A night earlier, one of those championship coaches, women’s basketball coach Kim Mulkey, declined to attend a press conference after an exhibition game because she was “heartbroken” over Woodward’s departure, said assistant coach Bob Starkey, who spoke in her place.
Woodward stepped down on Thursday night, four days after football coach Brian Kelly had been fired, one day after Landry asserted that Woodward would not select Kelly’s successor, and four years before Woodward’s contract as athletic director — worth close to $2 million annually — was due to expire.
“What an exciting day here today at LSU,” John Carmouche, who chairs the board’s athletics committee, said Friday morning as he formally introduced Ausberry as interim AD. “It is important to me and many others that LSU and our state restore balance so we can reclaim the future we built in athletics as an institution and as a state.”
Board chairman Scott Ballard portrayed Woodward’s departure not so much as performance-based, but rather as “a mutual agreement after conversations” between Woodward and the LSU board.
“Nothing’s off the table of why Scott and LSU had a mutual agreement that after those conversations that they mutually agreed that it was a good idea,” Ballard said. “Scott is a great human being. Scott was a good, Baton Rouge, LSU Tiger. It had nothing to do with any of that. … They mutually agreed that it was time. It wasn’t an LSU thing. It wasn’t a Scott thing.”

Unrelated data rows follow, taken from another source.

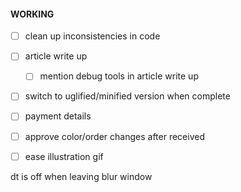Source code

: #### WORKING

- [ ] clean up inconsistencies in code
- [ ] article write up
  - [ ] mention debug tools in article write up
- [ ] switch to uglified/minified version when complete
- [ ] payment details
- [ ] approve color/order changes after received
- [ ] ease illustration gif



dt is off when leaving blur window
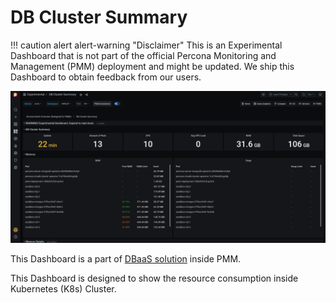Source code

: # DB Cluster Summary

!!! caution alert alert-warning "Disclaimer"
    This is an Experimental Dashboard that is not part of the official Percona Monitoring and Management (PMM) deployment and might be updated. We ship this Dashboard to obtain feedback from our users.

![!image](../../images/PMM_Experimental_DB_Cluster_Summary_Dashboard.png)

This Dashboard is a part of [DBaaS solution](https://www.percona.com/doc/percona-monitoring-and-management/2.x/get-started/dbaas.html) inside PMM.

This Dashboard is designed to show the resource consumption inside Kubernetes (K8s) Cluster.
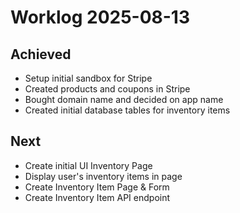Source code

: # Worklog 2025-08-13

## Achieved

- Setup initial sandbox for Stripe
- Created products and coupons in Stripe
- Bought domain name and decided on app name
- Created initial database tables for inventory items

## Next

- Create initial UI Inventory Page
- Display user's inventory items in page
- Create Inventory Item Page & Form
- Create Inventory Item API endpoint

Woodward, who grew up in Baton Rouge and attended LSU, returned to his alma mater as athletic director in April 2019 after serving in the same post at Texas A&M, and before that, at Washington. The NCAA national championships LSU won during Woodward’s tenure included baseball (twice), football, women’s basketball, men’s outdoor track and field, and gymnastics.
The board members said a financial settlement with Woodward had yet to be worked out, but that not public money would be used to pay it.
“It does not come from state dollars that are allocated towards other things like education,” Ballard said. “It’ll come from self-generated athletic funds and or private donations.” Carmouche said Ausberry “is the ideal person to lead this department through this change, and I want to be very clear he has full authority to do so. That includes leading the search for our next head coach and hiring our next head coach.”
Ausberry said the search committee for the next football coach would be comprised of himself, Carmouche, Ballard, former player and booster Ben Bordelon, EJ Kuiper (the CEO of a Baton Rouge-based, regional health system) and a person yet to be named.
“My phone is still ringing,” Ausberry said. “A lot of people kind of still want to come to LSU. … It is the best job in the country at this time.”
“We are not going to let this (football) program fail,” Ausberry said. “LSU has to be in the (College Football Playoff) every year in football. … This big building here has to be successful if we’re going to be successful as an athletic department. It’s the measuring stick that we have here.”
Kelly was fired Sunday, a day after LSU lost 49-25 to Texas A&M for the Tigers’ third loss in four games. The coach was in the fourth year of a 10-year, $100 million contract, the buyout for which at this time is about $53 million.
On Wednesday, Landry said the next contract for a football coach should feature more performance-based incentives and fewer long-term guarantees, which can lead to large buyouts if a coach is fired.
But Ausberry said the board’s instructions to him are to “get the best football coach there is and don’t worry about that at all.”
Ausberry, a former LSU football player who has worked in LSU athletics administration since 1991, says he walked on the field during the third quarter of that game, looked around Tiger Stadium and was struck by the sight of empty seats and empty suites.
Former Ohio State coach “Woody Hayes always said the worst word in the dictionary is apathy,” Ausberry said. “This program cannot have apathy.”